-- TASK DESCRIPTION --
Read the entries below and pull out each line with the string "concentrate".

-- EXERCISE DATA --
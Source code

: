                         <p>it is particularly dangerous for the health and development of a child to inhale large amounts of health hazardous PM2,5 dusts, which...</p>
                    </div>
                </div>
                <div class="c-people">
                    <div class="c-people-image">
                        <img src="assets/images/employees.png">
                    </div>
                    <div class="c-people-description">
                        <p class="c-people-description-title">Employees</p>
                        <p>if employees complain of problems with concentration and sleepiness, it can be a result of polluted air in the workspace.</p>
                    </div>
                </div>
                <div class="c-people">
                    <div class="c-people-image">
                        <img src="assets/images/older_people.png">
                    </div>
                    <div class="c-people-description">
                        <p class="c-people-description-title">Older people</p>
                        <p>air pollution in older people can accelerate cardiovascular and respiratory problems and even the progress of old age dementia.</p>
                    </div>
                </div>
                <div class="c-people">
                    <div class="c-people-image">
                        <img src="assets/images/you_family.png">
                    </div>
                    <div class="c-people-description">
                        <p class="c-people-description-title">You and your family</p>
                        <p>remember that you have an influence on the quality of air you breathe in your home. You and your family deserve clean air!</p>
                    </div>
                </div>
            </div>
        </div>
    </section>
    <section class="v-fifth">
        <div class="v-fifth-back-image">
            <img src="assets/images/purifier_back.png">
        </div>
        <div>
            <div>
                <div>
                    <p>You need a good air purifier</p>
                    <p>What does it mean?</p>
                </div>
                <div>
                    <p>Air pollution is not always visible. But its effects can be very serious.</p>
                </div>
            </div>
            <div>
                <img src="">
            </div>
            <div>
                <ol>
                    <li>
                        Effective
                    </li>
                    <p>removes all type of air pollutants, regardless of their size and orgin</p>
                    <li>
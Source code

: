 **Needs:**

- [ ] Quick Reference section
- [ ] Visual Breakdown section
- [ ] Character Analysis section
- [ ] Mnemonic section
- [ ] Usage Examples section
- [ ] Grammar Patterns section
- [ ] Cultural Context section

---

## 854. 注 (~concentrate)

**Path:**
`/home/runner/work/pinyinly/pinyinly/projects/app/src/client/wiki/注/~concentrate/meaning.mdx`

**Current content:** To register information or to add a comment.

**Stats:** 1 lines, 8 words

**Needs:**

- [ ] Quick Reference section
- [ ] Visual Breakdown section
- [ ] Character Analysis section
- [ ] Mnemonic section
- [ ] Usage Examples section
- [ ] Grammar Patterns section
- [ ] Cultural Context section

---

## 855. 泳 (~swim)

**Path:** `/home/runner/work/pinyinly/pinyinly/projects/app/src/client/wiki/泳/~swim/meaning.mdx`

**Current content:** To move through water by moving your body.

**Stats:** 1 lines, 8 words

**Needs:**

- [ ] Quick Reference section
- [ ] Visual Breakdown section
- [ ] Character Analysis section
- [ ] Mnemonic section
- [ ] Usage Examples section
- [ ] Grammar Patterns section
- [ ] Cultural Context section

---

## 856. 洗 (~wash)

-- EXPECTED ANSWER --
## 854. 注 (~concentrate)
`/home/runner/work/pinyinly/pinyinly/projects/app/src/client/wiki/注/~concentrate/meaning.mdx`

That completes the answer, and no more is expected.